Another potential technique that criminals may use to commit loyalty program fraud involves the creation of fake accounts using stolen or synthetic identity and payment information. These work in a similar manner to account takeover attacks with the same goal of falsely redeeming loyalty rewards. But rather than attacking an existing customer loyalty account, a new one is created for the express purpose of fraudulently obtaining rewards. And while account takeover fraud schemes may include fraudulent purchases in addition to stolen rewards, fake account schemes almost necessarily include both.

How Fake Account Schemes Work

A fraudster uses either stolen or synthetically created payment and identification credentials to create a customer loyalty account. The fraudster then makes purchases and accrues rewards points, which they cash in and then disappear before the fraud can be detected.

Prevention Strategies to Combat Fake Accounts

The point at which a fake account scheme can best be prevented is at the account creation stage. Employing policies and tools to verify that the person creating the account is indeed the person associated with the payment and ID credentials makes it harder for criminals to perpetrate these schemes. And verifying that the person creating the customer account is in fact a real person will reduce susceptibility to the synthetic variant of fake account fraud schemes.

First-Party Loyalty Program Fraud

Not all loyalty program fraud comes from criminals. Sometimes it is the result of fraudulent activity on the part of the actual holder of the loyalty program account. This can be intentional chargeback fraud or unintentional friendly fraud.

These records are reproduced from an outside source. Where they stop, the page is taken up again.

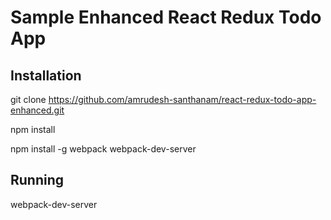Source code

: Sample Enhanced React Redux Todo App
==============================

Installation
---------------

git clone https://github.com/amrudesh-santhanam/react-redux-todo-app-enhanced.git

npm install

npm install -g webpack webpack-dev-server

Running
---------

webpack-dev-server
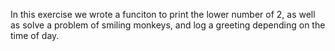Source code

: In this exercise we wrote a funciton to print the lower number of 2, as well as solve a problem of smiling monkeys, and
log a greeting depending on the time of day.
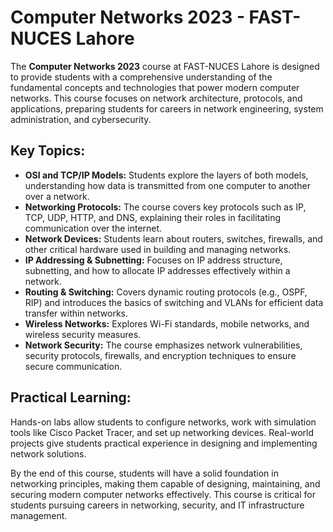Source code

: # Computer Networks 2023 - FAST-NUCES Lahore

The **Computer Networks 2023** course at FAST-NUCES Lahore is designed to provide students with a comprehensive understanding of the fundamental concepts and technologies that power modern computer networks. This course focuses on network architecture, protocols, and applications, preparing students for careers in network engineering, system administration, and cybersecurity.

## Key Topics:
- **OSI and TCP/IP Models:** Students explore the layers of both models, understanding how data is transmitted from one computer to another over a network.
- **Networking Protocols:** The course covers key protocols such as IP, TCP, UDP, HTTP, and DNS, explaining their roles in facilitating communication over the internet.
- **Network Devices:** Students learn about routers, switches, firewalls, and other critical hardware used in building and managing networks.
- **IP Addressing & Subnetting:** Focuses on IP address structure, subnetting, and how to allocate IP addresses effectively within a network.
- **Routing & Switching:** Covers dynamic routing protocols (e.g., OSPF, RIP) and introduces the basics of switching and VLANs for efficient data transfer within networks.
- **Wireless Networks:** Explores Wi-Fi standards, mobile networks, and wireless security measures.
- **Network Security:** The course emphasizes network vulnerabilities, security protocols, firewalls, and encryption techniques to ensure secure communication.

## Practical Learning:
Hands-on labs allow students to configure networks, work with simulation tools like Cisco Packet Tracer, and set up networking devices. Real-world projects give students practical experience in designing and implementing network solutions.

By the end of this course, students will have a solid foundation in networking principles, making them capable of designing, maintaining, and securing modern computer networks effectively. This course is critical for students pursuing careers in networking, security, and IT infrastructure management.
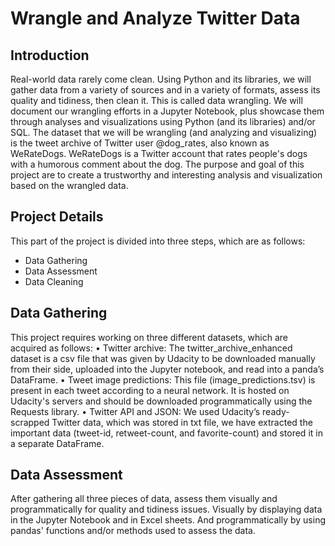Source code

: # Wrangle and Analyze Twitter Data

## Introduction
Real-world data rarely come clean. Using Python and its libraries, we will gather data from a variety of sources and in a variety of formats, assess its quality and tidiness, then clean it. This is called data wrangling. We will document our wrangling efforts in a Jupyter Notebook, plus showcase them through analyses and visualizations using Python (and its libraries) and/or SQL.
The dataset that we will be wrangling (and analyzing and visualizing) is the tweet archive of Twitter user @dog_rates, also known as WeRateDogs. WeRateDogs is a Twitter account that rates people's dogs with a humorous comment about the dog.
The purpose and goal of this project are to create a trustworthy and interesting analysis and visualization based on the wrangled data.

## Project Details
This part of the project is divided into three steps, which are as follows:
- Data Gathering
- Data Assessment
- Data Cleaning

## Data Gathering
This project requires working on three different datasets, which are acquired as follows:
• Twitter archive: The twitter_archive_enhanced dataset is a csv file that was given by Udacity to be downloaded manually from their side, uploaded into the Jupyter notebook, and read into a panda’s DataFrame.
• Tweet image predictions: This file (image_predictions.tsv) is present in each tweet according to a neural network. It is hosted on Udacity's servers and should be downloaded programmatically using the Requests library.
• Twitter API and JSON: We used Udacity’s ready-scrapped Twitter data, which was stored in txt file, we have extracted the important data (tweet-id, retweet-count, and favorite-count) and stored it in a separate DataFrame.

## Data Assessment
After gathering all three pieces of data, assess them visually and programmatically for quality and tidiness issues. Visually by displaying data in the Jupyter Notebook and in Excel sheets. And programmatically by using pandas' functions and/or methods used to assess the data.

How First-Party Loyalty Fraud Works

The mechanics of this form of loyalty program fraud are fairly straightforward. Essentially, the account holder makes purchases to accrue loyalty points, cashes those points in for rewards, and then files chargebacks to recoup the original purchase amounts while keeping the loyalty rewards. Some customers may do this intentionally as a form of chargeback fraud while others may do so unintentionally due to issues such as not recognizing a charge on a transaction statement or a family member making a purchase without the cardholders approval.

Prevention Strategies to Combat First-Party Rewards Program Abuse

The tactics used to reduce first-party fraud in general are valuable for preventing this sort of loyalty program fraud. This includes practicing good billing descriptor hygiene and emphasizing customer service to reduce instances of confusion.

Preventing intentional first-party fraud can be a bit more difficult to prevent but there are still tactics that merchants can use to mitigate the losses of this sort of fraud. Namely, any sort of efforts that allow merchants to successfully fight these illegitimate chargebacks should reduce the costs associated with this fraud. Even if these first-party fraudsters are still able to collect the loyalty rewards, successful chargeback representment would eliminate the losses from chargebacks.

Conclusion

Broadly speaking, preventing loyalty program fraud is similar to general efforts to prevent fraudulent activity  using debit and credit cards. This includes using data security policies and identity verification tools to protect customers from having their credentials stolen and prevent merchants from allowing stolen or synthetic credentials to be used to create new accounts. First-party fraud reduction techniques are similarly applicable to loyalty program fraud that is perpetrated by the actual account holders. Fraudsters will always try to find cracks in any system and merchants need to make sure they are prepared.